As suggested by the fact that I've already typed this word 10 times since the beginning of this post, the theme of my life over the past month or so has been friendship: having it, treasuring it, and - fortunately - keeping it that way.
I've always been someone who has a few very close friends - ones you'd call besties in childhood, BFF in adolescence, and family in adulthood. I try to be friendly with everyone, but a only latch on to a few and don't let go.
Quality over quantity is the name of the game, and now as I enter the tail-end of my 20s, I've not only realised just how fruitful it is to have developed these close friendships, but how crucial they have been in informing every fibre of who I was and am.
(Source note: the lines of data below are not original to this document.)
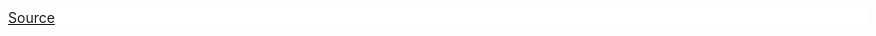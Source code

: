 <p><a href="http://www1.ucsc.edu/currents/01-02/11-19/atkinson.html" title="Permalink to atkinson">Source</a></p>
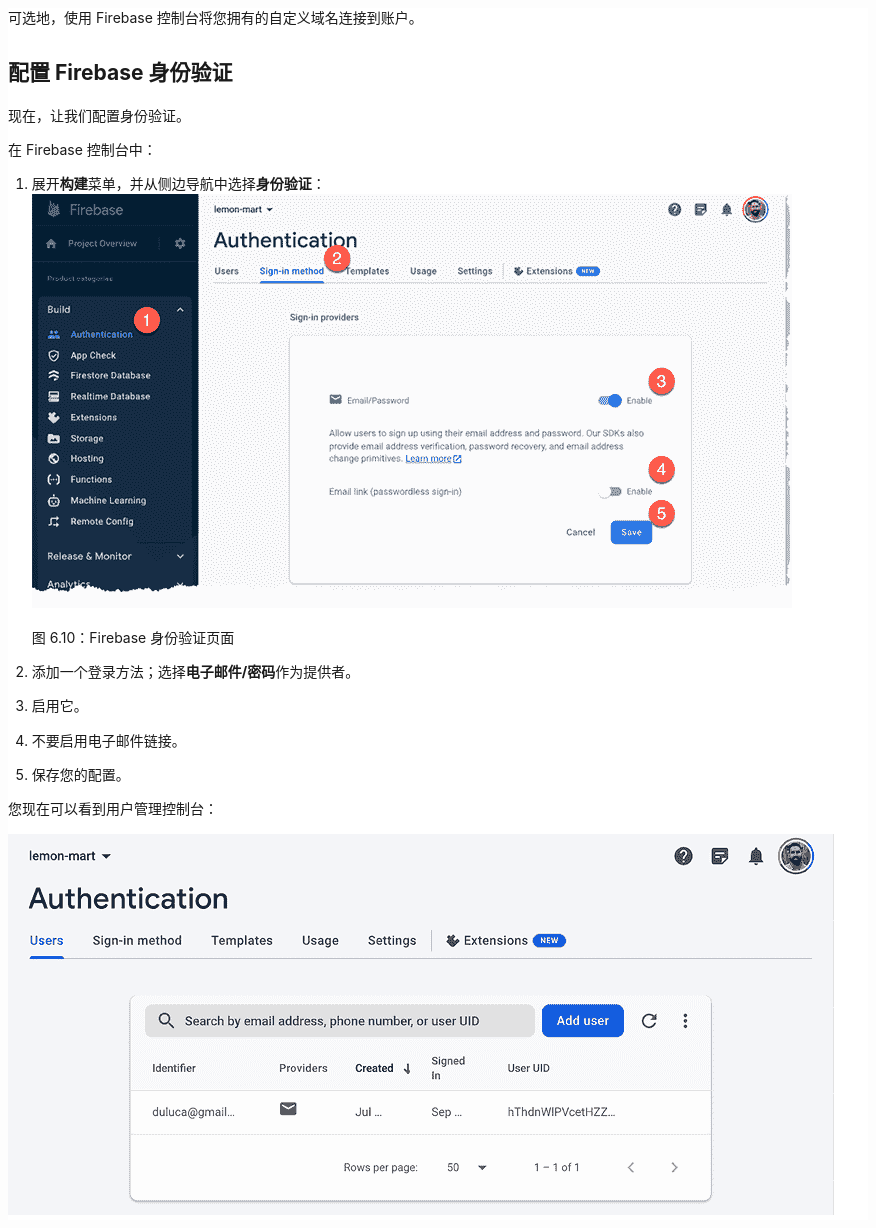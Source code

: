 可选地，使用 Firebase 控制台将您拥有的自定义域名连接到账户。

## 配置 Firebase 身份验证

现在，让我们配置身份验证。

在 Firebase 控制台中：

1.  展开**构建**菜单，并从侧边导航中选择**身份验证**：![登录页面的截图 自动生成的描述](img/B20960_06_10.png)

    图 6.10：Firebase 身份验证页面

1.  添加一个登录方法；选择**电子邮件/密码**作为提供者。

1.  启用它。

1.  不要启用电子邮件链接。

1.  保存您的配置。

您现在可以看到用户管理控制台：

![计算机的截图 自动生成的描述](img/B20960_06_11.png)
Growing up, your friends were your most valued companions - before you all grew up and starting having serious boyfriends and girlfriends, before you had to start taking care of other people. Only after life gets complicated, messy, and disappointing did I start to see my friends in a different light.
Friends became more than people I wanted to spend time with, but people who were solace from time. Even after we've been tainted by realities of adulthood - unrealised dreams, failure, loss - there's no passage of time with friends who knew us at our most naive and uninhibited.
They know what we wanted to be 'when we grow up', but don't judge if we get off track. They know who all our shitty ex's are, and are happy for us when we find the right person. They know our how we struggled in the past, and are proud of us for the people we've become.
Friendship, at its core, is journeying with someone through life and facing its ups and downs knowing you're not alone. That person, who was once a stranger, hopes for your happiness, and shares in your sadness. There's some magic in that.
That's why the passage of time doesn't matter; you can't take back the memories and you can't erase a relationship, which is why there are very few things more fulfilling in life than having a best friend.